Danger, love and safety are lost and found repeatedly in this fictional autobiography that opens in 1870 with the census taker filling out his form. An old Black woman sits at her home in Ohio. Is she 112? It makes no difference, She is at least 90. Her name in this world is Maryam Priscilla Grace and she is from the Edo somewhere in Africa where she was captured by a hostile tribe and sold into slavery.
Williams richly portrays Little Bird, a middle child, daughter of her widowed father’s second wife, not yet a woman. She carves out her place in her large family by being not too pretty and very talented with language. Her father finds it both safe and useful to take her to town when he has business and she soaks up as many languages and dialects as she can. Her teenaged sisters are all talking about marriage and the secrets women share, teasing Little Bird and not quite letting the youngest daughter into the\ir circle. Williams captures, the smell of her village the snippets a ten year old picks up from the adults around her when her life is still focused on play and chores, the knowledge that there are predators out there and what happens –the painful story of what happens –when you are captured and shackled and marched for days to a port city where you will travel in unspeakable conditions to an unknown place. Experiences that form deep memories: grief, a desire to be no more and the tug toward life when life makes no sense at all. Yet Little Bird forever has only a child’s perception of her experience and a child’s memory of home.
The girl who becomes Maryam does not take a straight line into enslavement. She is born free, even though she did not understand what freedom was as she lived her life. She experiences a brief period in the United States where, by chance, she learns about midwifery and treating illness and injury. She is good at this and has a wonderful teacher, but that time is not to last. She is ultimately captured once more and sold, becoming an enslaved person on a plantation. She serves residents and is hired out to neighbors as a healer/midwife but still must work the fields as well. Along the way, Mariam encounters men who are fundamentally evil and those who treat her with loving regard. She has children whose fates she cannot control. And always we watch the push and pull of pursuing life and losing hope in a world where you are property. Valuable property because of your skills that bring comfort to the ill. Throughout, this is a hard, harsh story but it shows among many of the characters, personal strength, and finding meaning in a life that subjugates you and pushes back against any nonconforming behavior. Terrible things happen, yet this is largely a pleasant book to read because it is Maryam’s tale of her past, we already know she is now okay, and throughout, she is a fiercely independent minded person, acting within the rules – mostly — but never giving up the central truth of who she is. Her common sense dictates care and obedience. But those people need her and she has some measure of safety and stature not everyone enjoys. Little Bird lives through the Revolutionary War and the Civil War. As a healer and midwife, she has a front row seat to white and black people at their most vulnerable and she holds many secrets. Her deep knowledge of human psychology, enriches every encounter.
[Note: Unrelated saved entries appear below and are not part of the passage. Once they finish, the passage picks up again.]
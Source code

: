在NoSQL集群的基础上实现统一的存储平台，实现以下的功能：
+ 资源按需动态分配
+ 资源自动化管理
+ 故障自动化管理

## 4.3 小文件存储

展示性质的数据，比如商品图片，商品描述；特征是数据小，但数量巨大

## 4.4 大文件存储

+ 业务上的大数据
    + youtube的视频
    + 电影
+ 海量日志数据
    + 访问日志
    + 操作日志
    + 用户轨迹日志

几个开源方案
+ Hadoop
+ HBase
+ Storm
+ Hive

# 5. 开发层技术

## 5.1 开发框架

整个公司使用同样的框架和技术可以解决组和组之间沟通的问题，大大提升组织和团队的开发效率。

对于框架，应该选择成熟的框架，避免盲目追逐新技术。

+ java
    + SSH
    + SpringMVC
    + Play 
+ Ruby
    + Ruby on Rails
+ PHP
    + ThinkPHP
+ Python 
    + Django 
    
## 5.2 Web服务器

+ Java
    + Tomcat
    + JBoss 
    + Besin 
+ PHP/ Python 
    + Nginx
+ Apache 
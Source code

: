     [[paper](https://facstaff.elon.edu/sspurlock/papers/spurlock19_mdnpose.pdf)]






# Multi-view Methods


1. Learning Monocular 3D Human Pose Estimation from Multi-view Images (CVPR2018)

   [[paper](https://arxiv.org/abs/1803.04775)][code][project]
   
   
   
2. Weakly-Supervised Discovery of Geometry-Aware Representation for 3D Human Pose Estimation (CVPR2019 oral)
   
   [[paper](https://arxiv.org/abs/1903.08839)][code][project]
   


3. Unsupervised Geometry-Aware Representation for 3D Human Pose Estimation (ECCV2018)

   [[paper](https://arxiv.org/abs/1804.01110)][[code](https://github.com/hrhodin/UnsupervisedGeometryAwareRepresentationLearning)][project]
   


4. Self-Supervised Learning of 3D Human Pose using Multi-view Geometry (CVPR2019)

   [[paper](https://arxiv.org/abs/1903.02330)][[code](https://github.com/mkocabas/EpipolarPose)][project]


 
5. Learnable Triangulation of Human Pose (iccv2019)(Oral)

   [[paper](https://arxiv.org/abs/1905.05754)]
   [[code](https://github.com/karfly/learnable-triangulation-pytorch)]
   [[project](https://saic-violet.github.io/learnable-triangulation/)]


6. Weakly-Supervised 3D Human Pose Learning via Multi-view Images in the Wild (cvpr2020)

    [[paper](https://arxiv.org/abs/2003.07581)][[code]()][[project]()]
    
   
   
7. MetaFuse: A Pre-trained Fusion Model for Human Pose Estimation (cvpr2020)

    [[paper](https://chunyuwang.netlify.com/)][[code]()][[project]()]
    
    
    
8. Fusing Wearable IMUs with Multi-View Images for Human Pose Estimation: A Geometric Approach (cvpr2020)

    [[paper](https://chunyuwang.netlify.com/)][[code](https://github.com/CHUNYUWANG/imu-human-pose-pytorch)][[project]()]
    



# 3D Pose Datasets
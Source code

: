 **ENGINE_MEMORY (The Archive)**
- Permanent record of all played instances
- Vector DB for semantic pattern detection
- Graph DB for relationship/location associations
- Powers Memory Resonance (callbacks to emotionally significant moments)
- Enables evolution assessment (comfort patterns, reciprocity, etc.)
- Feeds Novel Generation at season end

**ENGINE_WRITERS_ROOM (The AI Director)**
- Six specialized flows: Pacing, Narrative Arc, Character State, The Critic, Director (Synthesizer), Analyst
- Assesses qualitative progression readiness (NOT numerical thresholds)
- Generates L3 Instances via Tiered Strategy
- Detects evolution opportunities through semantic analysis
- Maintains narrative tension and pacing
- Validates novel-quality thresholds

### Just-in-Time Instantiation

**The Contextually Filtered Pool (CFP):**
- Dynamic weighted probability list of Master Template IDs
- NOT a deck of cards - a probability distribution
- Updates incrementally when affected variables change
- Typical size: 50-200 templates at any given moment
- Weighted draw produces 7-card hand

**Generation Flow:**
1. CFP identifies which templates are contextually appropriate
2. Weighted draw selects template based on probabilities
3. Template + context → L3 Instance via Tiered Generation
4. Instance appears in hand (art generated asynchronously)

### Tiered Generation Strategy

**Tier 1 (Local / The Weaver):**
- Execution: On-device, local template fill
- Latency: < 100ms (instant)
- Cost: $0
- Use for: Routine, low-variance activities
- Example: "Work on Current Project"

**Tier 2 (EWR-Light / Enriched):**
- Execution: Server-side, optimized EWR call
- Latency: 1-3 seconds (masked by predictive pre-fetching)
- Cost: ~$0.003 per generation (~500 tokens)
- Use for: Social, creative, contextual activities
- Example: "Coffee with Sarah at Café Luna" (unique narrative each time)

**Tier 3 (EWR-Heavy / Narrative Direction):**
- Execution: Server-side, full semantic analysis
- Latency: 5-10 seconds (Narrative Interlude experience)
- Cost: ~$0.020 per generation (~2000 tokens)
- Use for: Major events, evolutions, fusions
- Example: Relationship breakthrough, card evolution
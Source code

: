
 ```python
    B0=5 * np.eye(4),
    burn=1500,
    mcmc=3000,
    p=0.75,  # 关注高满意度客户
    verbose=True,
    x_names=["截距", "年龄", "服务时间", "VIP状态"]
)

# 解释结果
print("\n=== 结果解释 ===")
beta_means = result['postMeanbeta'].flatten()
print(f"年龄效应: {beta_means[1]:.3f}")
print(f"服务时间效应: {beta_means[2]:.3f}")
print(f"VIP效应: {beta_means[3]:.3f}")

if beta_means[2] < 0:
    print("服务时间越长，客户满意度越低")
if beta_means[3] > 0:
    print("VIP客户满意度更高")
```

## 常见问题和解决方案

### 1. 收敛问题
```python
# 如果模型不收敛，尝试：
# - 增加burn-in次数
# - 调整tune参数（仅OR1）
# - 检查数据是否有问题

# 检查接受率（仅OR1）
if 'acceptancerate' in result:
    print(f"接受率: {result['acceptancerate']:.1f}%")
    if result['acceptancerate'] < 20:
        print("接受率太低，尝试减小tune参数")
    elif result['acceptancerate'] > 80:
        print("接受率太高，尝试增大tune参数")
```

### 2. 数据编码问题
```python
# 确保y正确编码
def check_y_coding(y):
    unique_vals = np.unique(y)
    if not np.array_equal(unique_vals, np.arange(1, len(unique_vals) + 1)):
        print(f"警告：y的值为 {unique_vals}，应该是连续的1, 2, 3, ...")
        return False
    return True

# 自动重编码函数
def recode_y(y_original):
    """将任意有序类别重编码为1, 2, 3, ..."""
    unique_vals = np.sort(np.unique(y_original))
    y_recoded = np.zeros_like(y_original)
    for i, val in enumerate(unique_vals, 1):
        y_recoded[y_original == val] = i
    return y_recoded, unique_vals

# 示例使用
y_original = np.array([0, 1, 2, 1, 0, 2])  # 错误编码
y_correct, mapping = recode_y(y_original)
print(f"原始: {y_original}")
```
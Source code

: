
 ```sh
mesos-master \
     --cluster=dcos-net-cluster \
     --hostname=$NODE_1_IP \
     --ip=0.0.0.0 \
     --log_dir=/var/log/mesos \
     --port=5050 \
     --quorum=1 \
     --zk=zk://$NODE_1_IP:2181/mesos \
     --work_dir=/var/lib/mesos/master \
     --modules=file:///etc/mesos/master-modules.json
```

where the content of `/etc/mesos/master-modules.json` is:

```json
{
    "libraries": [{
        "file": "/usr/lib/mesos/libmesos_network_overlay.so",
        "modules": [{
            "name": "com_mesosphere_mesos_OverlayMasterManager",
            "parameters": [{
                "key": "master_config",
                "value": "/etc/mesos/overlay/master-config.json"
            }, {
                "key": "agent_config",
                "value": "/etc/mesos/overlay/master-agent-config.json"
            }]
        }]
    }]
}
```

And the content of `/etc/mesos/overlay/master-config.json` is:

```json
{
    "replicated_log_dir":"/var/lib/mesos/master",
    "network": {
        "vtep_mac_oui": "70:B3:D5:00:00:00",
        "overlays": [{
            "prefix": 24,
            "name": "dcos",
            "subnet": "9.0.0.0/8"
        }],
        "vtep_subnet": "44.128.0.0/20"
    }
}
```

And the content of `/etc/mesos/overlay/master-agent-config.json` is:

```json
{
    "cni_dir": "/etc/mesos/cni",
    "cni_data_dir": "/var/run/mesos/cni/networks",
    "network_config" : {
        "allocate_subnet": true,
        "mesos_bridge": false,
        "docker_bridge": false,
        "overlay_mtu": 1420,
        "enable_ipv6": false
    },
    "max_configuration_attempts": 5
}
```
The episodic tale of her life is totally engrossing, believable, and varied yet at the beginning and at the end it is a story of safety, security and love among one’s multi-generational family. And in the middle, there is subjugation, the knowledge that nothing at all belongs to you including your own body and your “family.” That the desire to live a full life is powerful and how you do this can take many shapes. Family takes many shapes, even in unusual settings on a slave ship, in an odd interlude in life, on the plantation. It is always paramount, but never certain for an enslaved person and so it must be reinvented just to survive. Things Past Telling is one of those books, where, when I reached the end, I sat quiet for several moments and breathed out a “Whoa!” How do you capture the loveliness and truth in this story without making it sound simplistic, because it is not, or Uncle Tom-like, which it is not. See what you think! I highly recommend this read!